Topology & Chaos Patterns

This page focuses on cluster manipulation: node control, chaos patterns, and what the tooling supports today.

Node control availability

Supported: restart control via NodeControlHandle (compose runner).
Not supported: local runner does not expose node control; k8s runner does not support it yet.
Not yet supported: peer blocking/unblocking and network partitions.

See also: RunContext: BlockFeed & Node Control for the current node-control API surface and limitations.

Restarts: random restarts with minimum delay/cooldown to test recovery.
Partitions (planned): block/unblock peers to simulate partial isolation, then assert height convergence after healing.
Node churn (planned): stop one node and start another (new key) mid-run to test membership changes; expect convergence.
Load SLOs: push transaction rates and assert inclusion/latency budgets instead of only liveness.
API probes: poll HTTP/RPC endpoints during chaos to ensure external contracts stay healthy (shape + latency).
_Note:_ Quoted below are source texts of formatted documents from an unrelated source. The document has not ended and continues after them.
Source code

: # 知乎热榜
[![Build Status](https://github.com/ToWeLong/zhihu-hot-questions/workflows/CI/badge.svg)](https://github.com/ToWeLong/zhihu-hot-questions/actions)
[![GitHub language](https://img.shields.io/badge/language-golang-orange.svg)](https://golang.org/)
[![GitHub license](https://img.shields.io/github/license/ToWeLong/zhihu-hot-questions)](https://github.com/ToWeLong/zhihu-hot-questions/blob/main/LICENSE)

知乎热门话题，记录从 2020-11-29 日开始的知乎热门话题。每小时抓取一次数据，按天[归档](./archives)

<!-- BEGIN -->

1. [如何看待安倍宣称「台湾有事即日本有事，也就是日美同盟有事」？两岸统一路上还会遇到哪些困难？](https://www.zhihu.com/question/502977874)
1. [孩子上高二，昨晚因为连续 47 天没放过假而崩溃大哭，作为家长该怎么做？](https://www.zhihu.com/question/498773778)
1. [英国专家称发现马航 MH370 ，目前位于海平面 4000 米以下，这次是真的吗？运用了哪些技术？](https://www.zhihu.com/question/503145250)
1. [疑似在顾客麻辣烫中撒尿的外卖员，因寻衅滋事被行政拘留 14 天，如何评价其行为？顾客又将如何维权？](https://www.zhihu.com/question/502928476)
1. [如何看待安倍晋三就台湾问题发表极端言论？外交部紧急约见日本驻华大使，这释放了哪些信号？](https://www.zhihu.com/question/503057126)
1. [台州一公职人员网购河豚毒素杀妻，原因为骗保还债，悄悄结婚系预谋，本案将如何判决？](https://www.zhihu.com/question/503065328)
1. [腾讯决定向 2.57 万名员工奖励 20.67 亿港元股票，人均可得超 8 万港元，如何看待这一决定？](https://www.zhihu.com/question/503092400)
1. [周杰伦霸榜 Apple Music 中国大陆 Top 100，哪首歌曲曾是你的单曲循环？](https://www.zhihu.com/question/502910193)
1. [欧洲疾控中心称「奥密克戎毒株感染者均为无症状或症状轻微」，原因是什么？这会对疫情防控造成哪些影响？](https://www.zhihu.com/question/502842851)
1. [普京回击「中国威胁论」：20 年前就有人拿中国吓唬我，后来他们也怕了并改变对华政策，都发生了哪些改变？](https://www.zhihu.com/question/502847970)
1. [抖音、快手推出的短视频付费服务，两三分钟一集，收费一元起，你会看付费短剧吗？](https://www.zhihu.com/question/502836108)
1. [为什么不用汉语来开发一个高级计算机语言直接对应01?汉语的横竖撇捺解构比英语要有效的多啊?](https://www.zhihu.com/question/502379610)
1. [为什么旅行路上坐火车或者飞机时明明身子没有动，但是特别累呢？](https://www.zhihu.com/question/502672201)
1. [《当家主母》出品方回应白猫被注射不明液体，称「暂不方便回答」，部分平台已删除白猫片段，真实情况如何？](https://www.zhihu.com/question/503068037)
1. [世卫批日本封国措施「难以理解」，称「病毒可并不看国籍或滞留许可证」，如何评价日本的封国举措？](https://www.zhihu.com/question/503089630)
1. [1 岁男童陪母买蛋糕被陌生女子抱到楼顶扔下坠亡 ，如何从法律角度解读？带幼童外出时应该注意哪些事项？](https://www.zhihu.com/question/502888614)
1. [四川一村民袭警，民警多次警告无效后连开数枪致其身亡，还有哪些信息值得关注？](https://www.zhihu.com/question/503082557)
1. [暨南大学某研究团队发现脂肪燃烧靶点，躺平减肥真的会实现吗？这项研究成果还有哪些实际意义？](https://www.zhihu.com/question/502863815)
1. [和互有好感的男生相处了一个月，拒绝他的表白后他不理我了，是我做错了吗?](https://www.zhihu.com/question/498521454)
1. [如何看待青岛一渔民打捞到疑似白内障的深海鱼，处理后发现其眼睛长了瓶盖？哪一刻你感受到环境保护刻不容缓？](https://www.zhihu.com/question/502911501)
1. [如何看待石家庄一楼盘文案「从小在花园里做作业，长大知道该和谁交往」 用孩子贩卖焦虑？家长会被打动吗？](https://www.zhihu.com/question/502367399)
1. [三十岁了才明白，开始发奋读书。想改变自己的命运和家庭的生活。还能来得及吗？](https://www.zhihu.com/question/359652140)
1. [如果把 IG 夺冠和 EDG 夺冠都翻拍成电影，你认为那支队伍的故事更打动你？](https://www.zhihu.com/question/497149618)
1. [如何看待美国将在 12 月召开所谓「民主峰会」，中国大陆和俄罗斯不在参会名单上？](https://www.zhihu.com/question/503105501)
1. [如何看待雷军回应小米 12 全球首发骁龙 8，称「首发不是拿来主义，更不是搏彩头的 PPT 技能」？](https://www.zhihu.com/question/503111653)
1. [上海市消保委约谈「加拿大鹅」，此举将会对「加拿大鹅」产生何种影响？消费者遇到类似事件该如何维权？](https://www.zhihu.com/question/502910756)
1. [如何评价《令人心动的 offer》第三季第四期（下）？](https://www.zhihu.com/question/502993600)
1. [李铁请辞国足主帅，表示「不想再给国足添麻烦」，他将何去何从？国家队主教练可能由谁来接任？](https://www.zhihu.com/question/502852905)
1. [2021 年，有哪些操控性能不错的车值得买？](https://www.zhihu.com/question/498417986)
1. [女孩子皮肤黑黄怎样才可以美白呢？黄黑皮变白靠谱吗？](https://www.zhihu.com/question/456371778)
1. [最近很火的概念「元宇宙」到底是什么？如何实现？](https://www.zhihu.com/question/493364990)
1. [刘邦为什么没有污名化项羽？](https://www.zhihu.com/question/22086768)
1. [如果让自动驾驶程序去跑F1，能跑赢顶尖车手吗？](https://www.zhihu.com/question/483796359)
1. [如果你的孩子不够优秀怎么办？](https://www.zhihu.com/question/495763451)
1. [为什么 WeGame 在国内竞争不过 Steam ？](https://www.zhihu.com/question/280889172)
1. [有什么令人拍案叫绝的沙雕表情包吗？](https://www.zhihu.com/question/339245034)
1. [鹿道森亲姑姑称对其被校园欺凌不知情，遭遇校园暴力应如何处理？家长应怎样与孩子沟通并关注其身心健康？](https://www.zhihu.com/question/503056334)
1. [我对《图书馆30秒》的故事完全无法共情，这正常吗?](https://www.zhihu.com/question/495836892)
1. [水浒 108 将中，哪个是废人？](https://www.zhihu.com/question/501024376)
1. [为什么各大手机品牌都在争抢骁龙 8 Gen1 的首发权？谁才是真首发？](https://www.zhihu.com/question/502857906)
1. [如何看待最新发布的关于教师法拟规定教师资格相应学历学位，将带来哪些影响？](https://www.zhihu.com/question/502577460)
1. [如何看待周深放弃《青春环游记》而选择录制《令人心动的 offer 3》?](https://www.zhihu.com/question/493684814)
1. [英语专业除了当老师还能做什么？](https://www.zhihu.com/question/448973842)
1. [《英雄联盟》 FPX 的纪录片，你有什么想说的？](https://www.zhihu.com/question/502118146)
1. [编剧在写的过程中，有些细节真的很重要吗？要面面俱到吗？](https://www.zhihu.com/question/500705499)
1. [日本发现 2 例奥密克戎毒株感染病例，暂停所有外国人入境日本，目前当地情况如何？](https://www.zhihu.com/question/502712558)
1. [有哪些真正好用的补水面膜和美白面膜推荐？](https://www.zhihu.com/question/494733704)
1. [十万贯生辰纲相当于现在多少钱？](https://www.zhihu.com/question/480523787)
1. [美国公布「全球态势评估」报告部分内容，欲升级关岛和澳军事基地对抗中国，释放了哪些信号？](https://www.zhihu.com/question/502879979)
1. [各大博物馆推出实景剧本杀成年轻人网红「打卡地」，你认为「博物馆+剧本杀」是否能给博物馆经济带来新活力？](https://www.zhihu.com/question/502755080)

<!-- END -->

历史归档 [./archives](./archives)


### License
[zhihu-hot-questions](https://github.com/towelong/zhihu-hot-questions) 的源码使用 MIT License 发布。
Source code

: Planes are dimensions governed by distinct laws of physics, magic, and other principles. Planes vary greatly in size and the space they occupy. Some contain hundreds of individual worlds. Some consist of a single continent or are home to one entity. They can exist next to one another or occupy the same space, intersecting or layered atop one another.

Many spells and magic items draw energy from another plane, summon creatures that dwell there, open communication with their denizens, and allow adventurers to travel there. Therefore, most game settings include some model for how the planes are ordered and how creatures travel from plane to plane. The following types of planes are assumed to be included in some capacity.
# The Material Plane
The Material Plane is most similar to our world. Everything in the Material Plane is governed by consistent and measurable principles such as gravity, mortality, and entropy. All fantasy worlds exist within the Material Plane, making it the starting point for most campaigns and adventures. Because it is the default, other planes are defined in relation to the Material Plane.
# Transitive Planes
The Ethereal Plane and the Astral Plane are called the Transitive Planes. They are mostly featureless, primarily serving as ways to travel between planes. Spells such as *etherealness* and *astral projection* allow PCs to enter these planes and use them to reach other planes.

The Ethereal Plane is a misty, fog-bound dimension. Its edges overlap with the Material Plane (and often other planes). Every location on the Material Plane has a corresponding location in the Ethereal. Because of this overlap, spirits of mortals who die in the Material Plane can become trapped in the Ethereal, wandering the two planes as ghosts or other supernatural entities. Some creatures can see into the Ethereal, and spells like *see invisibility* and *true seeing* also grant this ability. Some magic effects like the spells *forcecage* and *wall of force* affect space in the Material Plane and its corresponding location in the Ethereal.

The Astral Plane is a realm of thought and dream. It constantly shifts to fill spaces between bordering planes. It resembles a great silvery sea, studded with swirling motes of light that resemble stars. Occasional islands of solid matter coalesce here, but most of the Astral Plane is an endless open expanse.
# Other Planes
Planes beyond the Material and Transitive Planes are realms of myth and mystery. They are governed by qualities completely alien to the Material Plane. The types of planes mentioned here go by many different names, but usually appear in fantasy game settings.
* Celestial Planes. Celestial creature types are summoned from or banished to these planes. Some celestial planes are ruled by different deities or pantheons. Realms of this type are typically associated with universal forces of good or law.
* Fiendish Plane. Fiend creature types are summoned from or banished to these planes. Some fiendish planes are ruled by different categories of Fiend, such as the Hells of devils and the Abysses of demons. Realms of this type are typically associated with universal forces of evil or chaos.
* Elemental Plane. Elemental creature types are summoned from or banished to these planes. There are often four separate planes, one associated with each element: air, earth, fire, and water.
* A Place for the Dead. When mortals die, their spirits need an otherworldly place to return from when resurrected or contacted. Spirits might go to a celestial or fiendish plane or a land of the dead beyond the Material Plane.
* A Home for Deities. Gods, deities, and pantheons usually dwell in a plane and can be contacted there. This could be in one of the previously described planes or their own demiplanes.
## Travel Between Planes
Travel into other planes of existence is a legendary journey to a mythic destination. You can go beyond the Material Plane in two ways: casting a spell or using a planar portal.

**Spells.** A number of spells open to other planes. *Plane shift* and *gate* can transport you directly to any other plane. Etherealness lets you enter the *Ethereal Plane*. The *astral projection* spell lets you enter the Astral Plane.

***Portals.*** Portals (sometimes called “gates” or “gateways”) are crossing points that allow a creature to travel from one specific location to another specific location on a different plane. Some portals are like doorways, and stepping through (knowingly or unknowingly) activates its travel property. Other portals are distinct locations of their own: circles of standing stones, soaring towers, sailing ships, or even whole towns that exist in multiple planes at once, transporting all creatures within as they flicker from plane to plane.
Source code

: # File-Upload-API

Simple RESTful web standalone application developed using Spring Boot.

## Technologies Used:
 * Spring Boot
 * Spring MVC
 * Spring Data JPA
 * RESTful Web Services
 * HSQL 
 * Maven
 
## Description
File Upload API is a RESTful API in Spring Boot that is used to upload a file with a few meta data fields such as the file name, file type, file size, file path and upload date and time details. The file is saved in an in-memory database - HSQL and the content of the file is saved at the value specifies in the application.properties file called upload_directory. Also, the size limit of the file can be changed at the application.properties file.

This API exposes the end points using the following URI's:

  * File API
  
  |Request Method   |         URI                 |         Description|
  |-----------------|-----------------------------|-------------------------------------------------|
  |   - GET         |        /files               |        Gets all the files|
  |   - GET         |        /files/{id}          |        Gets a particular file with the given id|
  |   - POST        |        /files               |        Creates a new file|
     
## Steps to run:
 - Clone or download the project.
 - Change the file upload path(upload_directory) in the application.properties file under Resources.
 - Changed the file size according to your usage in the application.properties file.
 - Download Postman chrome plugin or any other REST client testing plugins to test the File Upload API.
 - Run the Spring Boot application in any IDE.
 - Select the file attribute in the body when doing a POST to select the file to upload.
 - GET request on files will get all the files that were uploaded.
Liveness/height convergence after chaos windows.
SLO checks: inclusion latency, API latency/shape.
Recovery checks: ensure nodes that were isolated or restarted catch up to cluster height within a timeout.

Keep chaos realistic: avoid flapping or patterns you wouldn’t operate in prod.
Scope chaos: choose nodes intentionally; don’t restart all nodes at once unless you’re testing full outages.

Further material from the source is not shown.